This is an entirely different kind of biohacking.
A computer was just hacked using synthetic DNA for the first time. Researchers conducted the experiment in a lab, so there’s no immediate threat, but the possibility and future implications highlight the security risks of biotechnology.
Biologists convert the information encoded in DNA into digital data when sequencing a genome. The four DNA building blocks—represented by the abbreviations for the four nucleobases A,C,G,T—can also be illustrated with 1’s and 0’s and vice versa.
University of Washington researchers took the malicious code they bought online and basically installed it onto a strand of synthetic DNA, according to MIT Technology Review. When the researchers went to sequence the malware-laced DNA, it was used to gain “full control” of the computer processing the genetic information collected by the sequencing machine.

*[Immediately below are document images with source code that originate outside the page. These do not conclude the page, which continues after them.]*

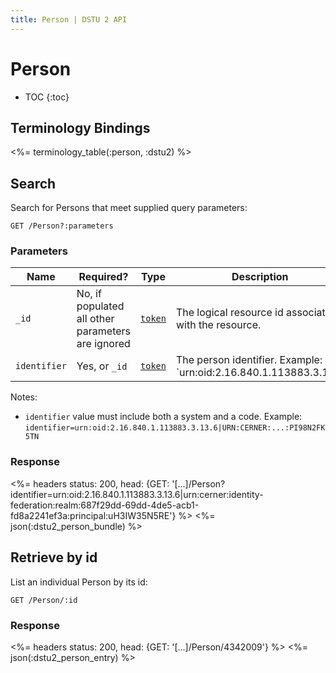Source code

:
 ```yaml
---
title: Person | DSTU 2 API
---
```


# Person

* TOC
{:toc}

## Terminology Bindings

<%= terminology_table(:person, :dstu2) %>

## Search

Search for Persons that meet supplied query parameters:

    GET /Person?:parameters

### Parameters

 Name         | Required?                                         | Type       | Description
--------------|---------------------------------------------------|------------|------------------------------------------------------------------------------------
 `_id`        | No, if populated all other parameters are ignored | [`token`]  | The logical resource id associated with the resource.
 `identifier` | Yes, or `_id`                                     | [`token`]  | The person identifier.  Example: `urn:oid:2.16.840.1.113883.3.13.6|01022228`

Notes:

- `identifier` value must include both a system and a code. Example: `identifier=urn:oid:2.16.840.1.113883.3.13.6|URN:CERNER:...:PI98N2FK5TN`

### Response

<%= headers status: 200, head: {GET: '[...]/Person?identifier=urn:oid:2.16.840.1.113883.3.13.6|urn:cerner:identity-federation:realm:687f29dd-69dd-4de5-acb1-fd8a2241ef3a:principal:uH3IW35N5RE'} %>
<%= json(:dstu2_person_bundle) %>

## Retrieve by id

List an individual Person by its id:

    GET /Person/:id

### Response

<%= headers status: 200, head: {GET: '[...]/Person/4342009'} %>
<%= json(:dstu2_person_entry) %>

[`token`]: http://hl7.org/fhir/DSTU2/search.html#token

As such machines get smaller and less expensive, Tadayoshi Kohno, a computer security expert who led the team, warns the risks from malware-laced DNA will grow. The Atlantic reports the cost of sequencing a single genome has already dropped from $100 million in 2000 to under $1,000 today.
Some cybersecurity experts say, right now, using DNA as a computer exploit is unrealistic, according to The Atlantic. The virus would require impeccable timing and strike exactly when it was done being sequenced. That said, most admit genomic sequencing machines and the labs that house them have pretty loose security measures.